* _Exercise details_: Every line below that mentions the word "others" should be copied out.

* _Provided entries_:
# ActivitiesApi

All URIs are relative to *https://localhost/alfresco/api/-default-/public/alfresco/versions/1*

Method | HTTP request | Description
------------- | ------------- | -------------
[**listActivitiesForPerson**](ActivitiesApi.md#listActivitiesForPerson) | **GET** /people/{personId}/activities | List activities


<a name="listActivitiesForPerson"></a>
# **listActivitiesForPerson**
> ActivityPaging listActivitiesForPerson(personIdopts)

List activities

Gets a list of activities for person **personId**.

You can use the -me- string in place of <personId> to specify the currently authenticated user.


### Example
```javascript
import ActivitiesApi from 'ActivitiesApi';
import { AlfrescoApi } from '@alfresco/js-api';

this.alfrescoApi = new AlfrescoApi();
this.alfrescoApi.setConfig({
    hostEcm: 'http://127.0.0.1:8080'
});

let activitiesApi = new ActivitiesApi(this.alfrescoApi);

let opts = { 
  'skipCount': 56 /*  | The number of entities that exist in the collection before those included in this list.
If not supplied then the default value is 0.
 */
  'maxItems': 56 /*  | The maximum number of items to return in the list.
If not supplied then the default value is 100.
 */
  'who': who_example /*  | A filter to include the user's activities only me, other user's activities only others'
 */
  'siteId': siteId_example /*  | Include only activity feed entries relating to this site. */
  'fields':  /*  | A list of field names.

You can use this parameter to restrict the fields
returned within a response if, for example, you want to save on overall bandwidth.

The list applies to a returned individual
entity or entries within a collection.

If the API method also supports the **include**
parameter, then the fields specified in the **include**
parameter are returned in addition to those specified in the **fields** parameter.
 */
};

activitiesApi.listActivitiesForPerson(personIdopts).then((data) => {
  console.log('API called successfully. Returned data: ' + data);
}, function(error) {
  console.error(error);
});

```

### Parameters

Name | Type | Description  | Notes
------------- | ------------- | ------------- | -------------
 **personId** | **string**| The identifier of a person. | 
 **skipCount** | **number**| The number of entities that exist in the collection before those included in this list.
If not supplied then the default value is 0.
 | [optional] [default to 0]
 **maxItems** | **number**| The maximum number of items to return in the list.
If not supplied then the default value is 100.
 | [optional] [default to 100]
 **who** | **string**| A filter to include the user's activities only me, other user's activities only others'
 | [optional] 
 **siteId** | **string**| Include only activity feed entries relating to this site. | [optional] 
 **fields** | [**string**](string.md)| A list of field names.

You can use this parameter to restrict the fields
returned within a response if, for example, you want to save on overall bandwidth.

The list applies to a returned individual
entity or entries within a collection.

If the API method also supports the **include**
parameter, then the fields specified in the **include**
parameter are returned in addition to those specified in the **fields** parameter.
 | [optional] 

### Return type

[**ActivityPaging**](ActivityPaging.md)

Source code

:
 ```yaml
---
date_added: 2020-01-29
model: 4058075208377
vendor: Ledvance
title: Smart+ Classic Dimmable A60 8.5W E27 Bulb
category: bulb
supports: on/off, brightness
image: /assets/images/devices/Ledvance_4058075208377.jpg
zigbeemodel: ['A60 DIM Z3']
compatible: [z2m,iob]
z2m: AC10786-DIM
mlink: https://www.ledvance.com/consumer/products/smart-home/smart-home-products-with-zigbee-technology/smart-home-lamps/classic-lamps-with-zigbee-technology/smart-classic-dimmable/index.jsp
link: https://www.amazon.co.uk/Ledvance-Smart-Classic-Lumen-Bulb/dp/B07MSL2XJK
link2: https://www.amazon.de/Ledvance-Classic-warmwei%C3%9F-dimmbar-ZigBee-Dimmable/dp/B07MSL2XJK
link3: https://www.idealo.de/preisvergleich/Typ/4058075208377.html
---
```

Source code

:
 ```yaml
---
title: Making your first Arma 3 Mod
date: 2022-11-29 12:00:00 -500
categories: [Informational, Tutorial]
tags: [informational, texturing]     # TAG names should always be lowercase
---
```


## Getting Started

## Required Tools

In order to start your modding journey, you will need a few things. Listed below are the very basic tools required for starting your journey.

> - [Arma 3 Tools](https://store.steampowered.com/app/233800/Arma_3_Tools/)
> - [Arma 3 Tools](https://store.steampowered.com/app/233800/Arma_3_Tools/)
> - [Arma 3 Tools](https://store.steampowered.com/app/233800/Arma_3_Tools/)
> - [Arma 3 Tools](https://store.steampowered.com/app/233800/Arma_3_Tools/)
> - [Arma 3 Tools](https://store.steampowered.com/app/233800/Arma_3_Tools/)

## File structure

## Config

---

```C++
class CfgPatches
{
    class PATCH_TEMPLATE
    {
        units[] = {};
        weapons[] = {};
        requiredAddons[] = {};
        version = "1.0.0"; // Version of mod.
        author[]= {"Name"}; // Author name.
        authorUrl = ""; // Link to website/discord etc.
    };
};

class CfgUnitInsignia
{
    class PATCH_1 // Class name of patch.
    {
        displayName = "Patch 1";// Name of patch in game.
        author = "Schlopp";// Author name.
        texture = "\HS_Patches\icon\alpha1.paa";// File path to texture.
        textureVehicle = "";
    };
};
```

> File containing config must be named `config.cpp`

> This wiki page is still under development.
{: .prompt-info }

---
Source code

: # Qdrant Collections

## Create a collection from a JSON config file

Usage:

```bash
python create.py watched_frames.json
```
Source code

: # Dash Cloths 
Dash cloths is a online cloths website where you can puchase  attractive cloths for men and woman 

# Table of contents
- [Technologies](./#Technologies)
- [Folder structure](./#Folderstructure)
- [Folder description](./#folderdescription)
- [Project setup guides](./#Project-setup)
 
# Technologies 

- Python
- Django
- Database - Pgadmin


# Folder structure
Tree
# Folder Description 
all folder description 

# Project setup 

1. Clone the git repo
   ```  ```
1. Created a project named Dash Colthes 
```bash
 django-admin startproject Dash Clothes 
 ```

* _Answer to this exercise_:
  'who': who_example /*  | A filter to include the user's activities only me, other user's activities only others'
 **who** | **string**| A filter to include the user's activities only me, other user's activities only others'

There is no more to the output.